# TASK INSTRUCTIONS
Say the data back exactly as it is written below.

# MATERIAL FOR THIS TASK

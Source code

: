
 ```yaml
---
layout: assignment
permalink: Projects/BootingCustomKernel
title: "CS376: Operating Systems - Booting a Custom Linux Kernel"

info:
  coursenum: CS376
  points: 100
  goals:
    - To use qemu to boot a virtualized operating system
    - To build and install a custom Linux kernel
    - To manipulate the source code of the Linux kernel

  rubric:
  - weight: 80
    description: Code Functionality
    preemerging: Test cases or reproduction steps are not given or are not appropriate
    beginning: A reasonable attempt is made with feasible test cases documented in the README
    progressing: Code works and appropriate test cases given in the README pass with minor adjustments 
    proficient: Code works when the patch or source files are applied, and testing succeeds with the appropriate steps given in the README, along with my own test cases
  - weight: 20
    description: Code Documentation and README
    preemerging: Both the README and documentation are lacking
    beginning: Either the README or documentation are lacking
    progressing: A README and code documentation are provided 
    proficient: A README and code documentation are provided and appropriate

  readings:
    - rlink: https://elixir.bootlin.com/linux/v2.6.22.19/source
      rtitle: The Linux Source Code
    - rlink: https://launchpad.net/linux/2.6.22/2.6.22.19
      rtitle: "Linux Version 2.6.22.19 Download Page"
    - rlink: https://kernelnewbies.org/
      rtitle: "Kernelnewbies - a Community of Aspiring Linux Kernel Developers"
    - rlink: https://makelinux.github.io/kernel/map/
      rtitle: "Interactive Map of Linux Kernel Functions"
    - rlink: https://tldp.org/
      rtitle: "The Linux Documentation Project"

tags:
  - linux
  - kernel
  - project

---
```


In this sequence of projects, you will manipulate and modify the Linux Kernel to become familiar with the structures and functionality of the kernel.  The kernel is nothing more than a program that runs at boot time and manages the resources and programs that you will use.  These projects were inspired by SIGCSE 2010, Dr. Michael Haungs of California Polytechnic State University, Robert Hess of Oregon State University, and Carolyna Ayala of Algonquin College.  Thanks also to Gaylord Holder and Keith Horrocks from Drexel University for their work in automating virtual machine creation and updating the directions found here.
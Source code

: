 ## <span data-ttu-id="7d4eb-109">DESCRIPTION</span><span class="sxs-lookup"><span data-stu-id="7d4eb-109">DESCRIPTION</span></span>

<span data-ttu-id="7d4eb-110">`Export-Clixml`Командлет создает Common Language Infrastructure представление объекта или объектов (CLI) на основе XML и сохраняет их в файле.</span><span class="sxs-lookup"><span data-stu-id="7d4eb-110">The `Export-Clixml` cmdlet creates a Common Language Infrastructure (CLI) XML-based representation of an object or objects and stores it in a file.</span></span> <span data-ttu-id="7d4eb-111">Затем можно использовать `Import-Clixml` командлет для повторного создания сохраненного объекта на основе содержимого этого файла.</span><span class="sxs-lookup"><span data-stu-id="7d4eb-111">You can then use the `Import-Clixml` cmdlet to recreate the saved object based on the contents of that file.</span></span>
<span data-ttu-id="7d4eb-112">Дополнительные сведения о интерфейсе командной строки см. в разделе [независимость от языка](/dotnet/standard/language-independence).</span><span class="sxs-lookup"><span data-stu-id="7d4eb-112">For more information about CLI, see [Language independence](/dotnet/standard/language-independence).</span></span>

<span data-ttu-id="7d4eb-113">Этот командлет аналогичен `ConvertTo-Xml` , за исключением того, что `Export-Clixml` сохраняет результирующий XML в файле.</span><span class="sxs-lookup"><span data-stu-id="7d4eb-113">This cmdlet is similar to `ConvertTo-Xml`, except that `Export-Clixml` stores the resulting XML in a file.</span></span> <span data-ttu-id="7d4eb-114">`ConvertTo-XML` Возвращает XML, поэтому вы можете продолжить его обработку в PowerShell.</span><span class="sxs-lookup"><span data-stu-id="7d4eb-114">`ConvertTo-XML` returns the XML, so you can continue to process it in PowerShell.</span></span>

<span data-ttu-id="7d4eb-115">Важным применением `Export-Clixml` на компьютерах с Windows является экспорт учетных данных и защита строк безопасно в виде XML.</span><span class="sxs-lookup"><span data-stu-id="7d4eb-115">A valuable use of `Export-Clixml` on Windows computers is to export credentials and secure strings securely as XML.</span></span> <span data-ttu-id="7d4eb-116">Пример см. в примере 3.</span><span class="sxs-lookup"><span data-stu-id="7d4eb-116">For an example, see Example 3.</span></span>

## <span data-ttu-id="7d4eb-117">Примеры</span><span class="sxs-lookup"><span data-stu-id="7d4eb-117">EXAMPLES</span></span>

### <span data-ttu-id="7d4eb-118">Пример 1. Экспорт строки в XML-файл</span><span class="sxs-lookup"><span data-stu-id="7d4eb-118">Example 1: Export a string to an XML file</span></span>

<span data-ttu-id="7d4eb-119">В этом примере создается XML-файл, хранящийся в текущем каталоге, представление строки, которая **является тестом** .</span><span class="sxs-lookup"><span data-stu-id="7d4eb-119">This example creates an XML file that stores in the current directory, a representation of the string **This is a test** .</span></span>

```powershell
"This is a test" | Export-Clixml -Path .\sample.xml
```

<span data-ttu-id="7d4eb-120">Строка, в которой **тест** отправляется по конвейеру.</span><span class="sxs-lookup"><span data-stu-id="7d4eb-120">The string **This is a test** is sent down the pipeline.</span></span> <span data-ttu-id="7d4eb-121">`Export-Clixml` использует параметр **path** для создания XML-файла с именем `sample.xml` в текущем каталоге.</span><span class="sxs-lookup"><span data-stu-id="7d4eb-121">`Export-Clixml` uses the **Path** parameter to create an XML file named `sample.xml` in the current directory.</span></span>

# OUTPUT BELOW
Source code

:
 ```yaml
---
layout: assignment
permalink: Projects/BootingCustomKernel
title: "CS376: Operating Systems - Booting a Custom Linux Kernel"

info:
  coursenum: CS376
  points: 100
  goals:
    - To use qemu to boot a virtualized operating system
    - To build and install a custom Linux kernel
    - To manipulate the source code of the Linux kernel

  rubric:
  - weight: 80
    description: Code Functionality
    preemerging: Test cases or reproduction steps are not given or are not appropriate
    beginning: A reasonable attempt is made with feasible test cases documented in the README
    progressing: Code works and appropriate test cases given in the README pass with minor adjustments 
    proficient: Code works when the patch or source files are applied, and testing succeeds with the appropriate steps given in the README, along with my own test cases
  - weight: 20
    description: Code Documentation and README
    preemerging: Both the README and documentation are lacking
    beginning: Either the README or documentation are lacking
    progressing: A README and code documentation are provided 
    proficient: A README and code documentation are provided and appropriate

  readings:
    - rlink: https://elixir.bootlin.com/linux/v2.6.22.19/source
      rtitle: The Linux Source Code
    - rlink: https://launchpad.net/linux/2.6.22/2.6.22.19
      rtitle: "Linux Version 2.6.22.19 Download Page"
    - rlink: https://kernelnewbies.org/
      rtitle: "Kernelnewbies - a Community of Aspiring Linux Kernel Developers"
    - rlink: https://makelinux.github.io/kernel/map/
      rtitle: "Interactive Map of Linux Kernel Functions"
    - rlink: https://tldp.org/
      rtitle: "The Linux Documentation Project"

tags:
  - linux
  - kernel
  - project

---
```


In this sequence of projects, you will manipulate and modify the Linux Kernel to become familiar with the structures and functionality of the kernel.  The kernel is nothing more than a program that runs at boot time and manages the resources and programs that you will use.  These projects were inspired by SIGCSE 2010, Dr. Michael Haungs of California Polytechnic State University, Robert Hess of Oregon State University, and Carolyna Ayala of Algonquin College.  Thanks also to Gaylord Holder and Keith Horrocks from Drexel University for their work in automating virtual machine creation and updating the directions found here.
Source code

: ## <span data-ttu-id="7d4eb-109">DESCRIPTION</span><span class="sxs-lookup"><span data-stu-id="7d4eb-109">DESCRIPTION</span></span>

<span data-ttu-id="7d4eb-110">`Export-Clixml`Командлет создает Common Language Infrastructure представление объекта или объектов (CLI) на основе XML и сохраняет их в файле.</span><span class="sxs-lookup"><span data-stu-id="7d4eb-110">The `Export-Clixml` cmdlet creates a Common Language Infrastructure (CLI) XML-based representation of an object or objects and stores it in a file.</span></span> <span data-ttu-id="7d4eb-111">Затем можно использовать `Import-Clixml` командлет для повторного создания сохраненного объекта на основе содержимого этого файла.</span><span class="sxs-lookup"><span data-stu-id="7d4eb-111">You can then use the `Import-Clixml` cmdlet to recreate the saved object based on the contents of that file.</span></span>
<span data-ttu-id="7d4eb-112">Дополнительные сведения о интерфейсе командной строки см. в разделе [независимость от языка](/dotnet/standard/language-independence).</span><span class="sxs-lookup"><span data-stu-id="7d4eb-112">For more information about CLI, see [Language independence](/dotnet/standard/language-independence).</span></span>

<span data-ttu-id="7d4eb-113">Этот командлет аналогичен `ConvertTo-Xml` , за исключением того, что `Export-Clixml` сохраняет результирующий XML в файле.</span><span class="sxs-lookup"><span data-stu-id="7d4eb-113">This cmdlet is similar to `ConvertTo-Xml`, except that `Export-Clixml` stores the resulting XML in a file.</span></span> <span data-ttu-id="7d4eb-114">`ConvertTo-XML` Возвращает XML, поэтому вы можете продолжить его обработку в PowerShell.</span><span class="sxs-lookup"><span data-stu-id="7d4eb-114">`ConvertTo-XML` returns the XML, so you can continue to process it in PowerShell.</span></span>

<span data-ttu-id="7d4eb-115">Важным применением `Export-Clixml` на компьютерах с Windows является экспорт учетных данных и защита строк безопасно в виде XML.</span><span class="sxs-lookup"><span data-stu-id="7d4eb-115">A valuable use of `Export-Clixml` on Windows computers is to export credentials and secure strings securely as XML.</span></span> <span data-ttu-id="7d4eb-116">Пример см. в примере 3.</span><span class="sxs-lookup"><span data-stu-id="7d4eb-116">For an example, see Example 3.</span></span>

## <span data-ttu-id="7d4eb-117">Примеры</span><span class="sxs-lookup"><span data-stu-id="7d4eb-117">EXAMPLES</span></span>

### <span data-ttu-id="7d4eb-118">Пример 1. Экспорт строки в XML-файл</span><span class="sxs-lookup"><span data-stu-id="7d4eb-118">Example 1: Export a string to an XML file</span></span>

<span data-ttu-id="7d4eb-119">В этом примере создается XML-файл, хранящийся в текущем каталоге, представление строки, которая **является тестом** .</span><span class="sxs-lookup"><span data-stu-id="7d4eb-119">This example creates an XML file that stores in the current directory, a representation of the string **This is a test** .</span></span>

```powershell
"This is a test" | Export-Clixml -Path .\sample.xml
```

<span data-ttu-id="7d4eb-120">Строка, в которой **тест** отправляется по конвейеру.</span><span class="sxs-lookup"><span data-stu-id="7d4eb-120">The string **This is a test** is sent down the pipeline.</span></span> <span data-ttu-id="7d4eb-121">`Export-Clixml` использует параметр **path** для создания XML-файла с именем `sample.xml` в текущем каталоге.</span><span class="sxs-lookup"><span data-stu-id="7d4eb-121">`Export-Clixml` uses the **Path** parameter to create an XML file named `sample.xml` in the current directory.</span></span>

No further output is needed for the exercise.